明明是她亲口说了要休夫,明明是她下定决心要放他自由,然而一想到从此以后再也见不到面,她的心就像是被入刨了个洞,痛得鲜血直流。
“该死的,我怎么可能会不爱你我爱你爱得就要……就要……”见她又哭得泪流满面,柴蓦就算再愤怒慌乱,气势也在瞬间弱了下来。
他甚至连说话都不敢再大声,只能小心翼翼地将她搂进怀里,轻声细语地连声安慰。
“别哭,别哭,我求你别再哭了……”
“你何必管我哭不哭,反正……反正你真正爱的人是彩蝶……”矜矜可怜兮兮地继续控诉,纵然明白他说的不是真话,却还是无药可救地在他的怀抱中软化,甚至对他的怀抱产生眷恋。
如果不是因为爱上他,她的心绝不会这么痛。
如果不是因为爱上他,她绝不会如此的软弱无助、优柔寡断。
她无法像彩蝶那般义无反顾、无怨无悔,所以她唯一能做的就是放他自由,让他不用再遭人耻笑、不用继续留在花家委屈,明知道让他自由是最好的选择,然而此时此刻,她多么希望可以不用放开他。
她爱他,好爱好爱他,直到如今她才领悟这一点,她真的不想离开他……
“我说过,我只当彩蝶是妹妹,我根本就不爱她!”他立刻反驳她的话。
“你说谎!”
“我说的是真的。”他不只搂住她,甚至握着她的小手搁到心窝,直视她蕴满泪水的双眼。“我以我的性命发誓,我说的都是真的,绝无半句虚假。”
他慎重的语气,暂时止住了她一些眼泪,但,也只是暂时。
没多久,豆大泪珠又滴滴答答的不停落下。
“但是你抱着她!”她控诉着、反驳着,永远都无法释怀这一点。
“那是因为她是我妹妹!”
“就算你把她当妹妹,也不可能--”
“我不是把她当妹妹,而是她就是我妹妹,亲妹妹!”他截断她所有的反驳,声嗓瞬间又大了起来。
而他如平地惊雷般的宣言,果然成功消灭她所有的质疑、抗拒、反驳。
矜矜睁着泪汪汪的双眼,一瞬间还以为是自己听错。
“你说……什么?”她硬咽地问。
他握紧她的小手,然后像是孤注一掷似的,将一切都说了出来。“彩蝶是我亲妹妹,同母异父的亲妹妹。”
她将水眸睁得更大。
“你或许不信,但彩蝶真的是我同母异父的妹妹,我娘回来找我了,就在四年前。”他试图扯动嘴角,却扯不出半点笑意,反倒扯出了浓浓的自嘲和讥笑。“她终于回来找我了,不是因为愧疚,而是彩蝶的爹病死了,她一个寡妇生了病,带着一个孩子实在没办法过活,所以才终于想起我……”

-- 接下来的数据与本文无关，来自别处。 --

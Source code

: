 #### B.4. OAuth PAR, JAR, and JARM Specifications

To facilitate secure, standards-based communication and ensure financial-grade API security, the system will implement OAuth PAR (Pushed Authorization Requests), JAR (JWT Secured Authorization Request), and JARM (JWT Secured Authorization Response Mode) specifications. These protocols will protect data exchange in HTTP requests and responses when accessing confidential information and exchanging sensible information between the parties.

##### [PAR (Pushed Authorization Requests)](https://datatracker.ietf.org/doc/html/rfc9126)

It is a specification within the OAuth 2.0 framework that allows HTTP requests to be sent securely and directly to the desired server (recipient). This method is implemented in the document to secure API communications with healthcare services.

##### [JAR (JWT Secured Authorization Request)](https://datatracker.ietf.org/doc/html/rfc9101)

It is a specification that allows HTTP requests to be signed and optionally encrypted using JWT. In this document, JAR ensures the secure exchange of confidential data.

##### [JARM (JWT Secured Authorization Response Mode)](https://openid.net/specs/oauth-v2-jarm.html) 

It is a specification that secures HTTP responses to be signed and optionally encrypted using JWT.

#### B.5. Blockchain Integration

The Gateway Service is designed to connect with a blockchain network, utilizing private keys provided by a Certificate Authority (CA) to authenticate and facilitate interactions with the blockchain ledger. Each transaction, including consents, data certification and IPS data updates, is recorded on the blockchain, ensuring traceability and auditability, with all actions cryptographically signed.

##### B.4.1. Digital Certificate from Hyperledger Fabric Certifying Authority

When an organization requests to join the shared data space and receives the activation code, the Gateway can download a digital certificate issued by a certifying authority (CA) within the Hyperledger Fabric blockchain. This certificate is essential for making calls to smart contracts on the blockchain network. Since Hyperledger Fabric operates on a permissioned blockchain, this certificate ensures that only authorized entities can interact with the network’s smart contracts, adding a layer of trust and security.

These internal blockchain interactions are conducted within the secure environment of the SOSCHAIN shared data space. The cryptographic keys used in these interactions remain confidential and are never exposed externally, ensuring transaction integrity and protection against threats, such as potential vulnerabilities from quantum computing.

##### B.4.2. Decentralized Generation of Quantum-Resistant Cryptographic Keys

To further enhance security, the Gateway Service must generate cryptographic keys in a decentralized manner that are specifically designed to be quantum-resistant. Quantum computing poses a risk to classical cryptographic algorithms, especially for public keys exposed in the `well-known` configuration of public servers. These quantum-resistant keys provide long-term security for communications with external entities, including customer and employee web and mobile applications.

“什么?”她张开口,不知道自己该说些什么,只觉得脑袋里乱烘烘的。
老天,他娘回来找他了?那女人当年残忍的将他遗弃在冰天雪地里,竟然还有脸回来找他?
这么大的事为何他从来没跟她说过?
还有,他为什么要露出这样让人心痛的表情?她以为他早就忘记他娘了,也以为他早就不在意他娘……难道这些年来他始终无法释怀?

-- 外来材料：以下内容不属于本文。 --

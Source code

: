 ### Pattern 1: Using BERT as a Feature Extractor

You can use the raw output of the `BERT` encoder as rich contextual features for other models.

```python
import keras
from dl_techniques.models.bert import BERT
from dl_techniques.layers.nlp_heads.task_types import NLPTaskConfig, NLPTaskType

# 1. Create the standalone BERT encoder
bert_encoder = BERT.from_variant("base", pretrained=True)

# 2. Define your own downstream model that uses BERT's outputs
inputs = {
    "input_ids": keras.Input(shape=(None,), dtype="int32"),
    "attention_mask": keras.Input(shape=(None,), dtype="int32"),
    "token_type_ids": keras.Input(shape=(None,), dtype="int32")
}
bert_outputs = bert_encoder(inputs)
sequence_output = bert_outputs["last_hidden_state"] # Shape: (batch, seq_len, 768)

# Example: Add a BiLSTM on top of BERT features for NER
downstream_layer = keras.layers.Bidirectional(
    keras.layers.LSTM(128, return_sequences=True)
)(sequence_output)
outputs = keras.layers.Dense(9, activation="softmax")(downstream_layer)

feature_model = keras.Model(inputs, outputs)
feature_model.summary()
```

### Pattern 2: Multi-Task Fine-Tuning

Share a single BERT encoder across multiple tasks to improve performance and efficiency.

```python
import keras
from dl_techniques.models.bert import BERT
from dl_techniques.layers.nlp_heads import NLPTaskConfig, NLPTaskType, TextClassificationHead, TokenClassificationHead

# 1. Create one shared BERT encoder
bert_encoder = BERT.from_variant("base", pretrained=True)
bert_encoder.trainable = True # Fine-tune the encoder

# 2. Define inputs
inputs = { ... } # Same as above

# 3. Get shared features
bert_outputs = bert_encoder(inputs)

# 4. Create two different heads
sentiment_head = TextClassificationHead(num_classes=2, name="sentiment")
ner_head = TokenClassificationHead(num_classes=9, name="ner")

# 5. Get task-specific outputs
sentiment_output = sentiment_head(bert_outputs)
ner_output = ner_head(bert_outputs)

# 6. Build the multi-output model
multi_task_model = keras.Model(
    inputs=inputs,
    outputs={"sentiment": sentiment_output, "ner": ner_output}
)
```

“无论怎么说她都是我娘,而彩蝶是我的亲妹妹,我实在不能抛下她们不管,但你当年说了,只要我娘回来找我,我就能恢复自由……”他将嘴角扯得更高,却显得更加苦涩自嘲。“所以我隐瞒一切,偷偷照顾她们母女俩,但不许彩蝶说出我和她们之间的关系,只为了留在你身边,我连自己的亲妹妹都不愿意承认。”
“这并不是你的--”
“当然是我的错!”他再次截断她。“早在四年前我就该坦承一切,并依照赌约离开花府,但是我爱你,多么渴望能够得到你,所以我卑鄙的隐瞒一切,然而纸终究是包不住火,我实在没料到彩蝶会突然找上你,并撒谎弄乱一切,我真的……真的……”也许这就是他的报应。
事到如今他也不奢望她能原谅他,甚至相信他所说的一切,毕竟她从未见过他娘,单凭他的一面之词,难免令人怀疑。
他只是希望她别再为此哭泣。
如果谎言令她哭泣,那么他宁愿诚实的将自己所有的丑陋摊在她面前,然后再竭尽所能的乞求她原谅,让她改变心意。
“你……你怎么那么傻,那只不过是个可有可无的赌注……”听完他的解释,矜矜只觉得心又疼了,不是因为自己,而是因为他的正直忠诚。
她怎么可能会不信任他?又怎么可能会真的要他离开花府?那场赌注不过是将他带到花府的借口,她从来不曾认真,可是他竟为此纠结烦恼了这么多年。
“君子一言既出,驷马难追,无论如何我都该遵守。”他摇摇头,内心依旧无法不愧疚。
“所以我才说你傻,如果你肯早点将事情告诉我,我一定马上派人搬四箱的黄金压扁你娘,让她马上滚出京城!”她气呼呼地说道,实在不敢相信他还真的乖乖救济他娘。